Or, the Sith’s Guide to Getting Your Groove Back
The sequel to Star Wars Episode III: Revenge of the Sith picks up a few weeks after the events of the film. Vader is still adjusting to his suit, which was hastily made and of poor quality. His confidence has also been shaken, and Emperor Palpatine sends him on a mission that he believes will reignite Vader’s strength in the Force. Meanwhile, a few Jedi survivors of Order 66 attempt to evade stormtroopers and get off-world, in order to find other survivors. Inevitably, Vader’s and the Jedi’s paths will cross.
The Good: Dark Lord has a number of great scenes in it. Early on, Vader is contemplating the damage to his body, and runs through the functions of the suit, juxtaposed against his dismay. Later, Bail Organa’s suspicion over Vader’s identity and his anxiety concerning Vader meeting Bail’s wife and adopted daughter was well-written. Bail gets a decent amount of time here and is better developed than anything we saw in the Prequel Trilogy. Vader’s character arc through the novel is the highlight, as we see him fully move on from being Anakin to being a Dark Lord of the Sith. The novel also clarifies some items from Episode III (involving Darth Plagueis, among other things). There is one “cameo” that came as a surprise, and worked very well within the context of the story. Luceno’s writing is smooth and breezy. It is not a complicated novel; in fact, it is straight-forward in the storytelling. While this made the novel easy to get through, it also makes for a hollow feeling at the end. And Shryne’s character arc was decent, and considering half the novel focuses on him, he is capable of sustaining the book.
The Bad: Outside of Shryne, the other original characters of the novel never fully come to life. They come off as generic and by-the-numbers. The connection between Jula and Shryne is a groan-inducing cliche. And the other cameo at the end of the novel comes off as not only being odd, but stilted (I don’t want to spoil it). It would have also been nice to spend more time on Vader, instead of switching back and forth with a new set of characters that the reader has zero attachment to.
The Ugly: Vader beheading two Jedi in one swoop. That’s gotta’ hurt.
Rating: 8.0 out of 10
Conclusion: Dark Lord is a good novel, but doesn’t offer anything terribly complex or compelling.
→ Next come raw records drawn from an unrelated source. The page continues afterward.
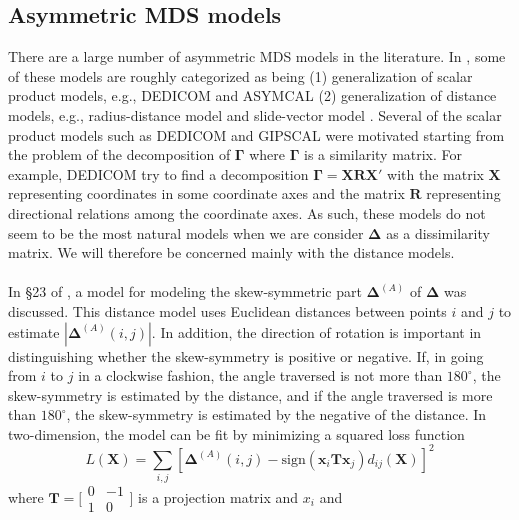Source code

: \documentclass[11pt]{asaproc}
\begin{document}
\subsection{Asymmetric MDS models}
\label{sec:asymm-mds-models}
There are a large number of asymmetric MDS models in the
literature. In \citet{saito05:_data_analy_asymm_struc}, some of these
models are roughly categorized as being (1) generalization of scalar
product models, e.g., DEDICOM \citep{harshman78:_model_n} and ASYMCAL
\citep{chino78:_n} (2) generalization of distance models, e.g.,
radius-distance model \citep{okada87:_geomet} and slide-vector model
\citep{zielmand93:_analy,leeuw82:_handb}. Several of the scalar
product models such as DEDICOM and GIPSCAL were motivated starting
from the problem of the decomposition of $\bm{\Gamma}$ where
$\bm{\Gamma}$ is a similarity matrix. For example, DEDICOM try to find
a decomposition $\bm{\Gamma} = \mathbf{X} \mathbf{R} \mathbf{X}'$ with
the matrix $\mathbf{X}$ representing coordinates in some coordinate
axes and the matrix $\mathbf{R}$ representing directional relations
among the coordinate axes. As such, these models do not seem to be the
most natural models when we are consider $\bm{\Delta}$ as a
dissimilarity matrix. We will therefore be concerned mainly with the
distance models. \\ \\
%
\noindent In \S 23 of \citet{borg05:_moder}, a model for modeling the
skew-symmetric part $\bm{\Delta}^{(A)}$ of $\bm{\Delta}$ was
discussed. This distance model uses Euclidean distances between points
$i$ and $j$ to estimate $| \bm{\Delta}^{(A)}(i,j)|$. In addition, the
direction of rotation is important in distinguishing whether the
skew-symmetry is positive or negative. If, in going from  $i$ to $j$
in a clockwise fashion, the angle traversed is not more than $180^\circ$,
the skew-symmetry is estimated by the distance, and if the angle
traversed is more than $180^\circ$, the skew-symmetry is estimated by
the negative of the distance. In two-dimension, the model can be fit by minimizing a
squared loss function 
\begin{equation}
  \label{eq:4}
  L(\mathbf{X}) = \sum_{i,j}[\bm{\Delta}^{(A)}(i,j) -
  \mathrm{sign}(\mathbf{x}_i \mathbf{T} \mathbf{x}_j)
  d_{ij}(\mathbf{X})]^2
\end{equation}
where $\mathbf{T} = \bigl[ \begin{smallmatrix} 0 & -1 \\ 1 &
  0 \end{smallmatrix} \bigr]$ is a projection matrix and $x_i$ and
\end{document}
Rather, it feels safe- the obligatory telling of the aftermath of Episode III. While some parts work great (the aforementioned scene with Vader assessing the damage to his body), and there is no shortage of action, the novel never attempts to be more than its most basic parts. And that’s not an awful thing, but when compared to a lot of the other books put out by Del Rey in the Star Wars range, it falls a bit short. Recommended, but don’t expect a classic.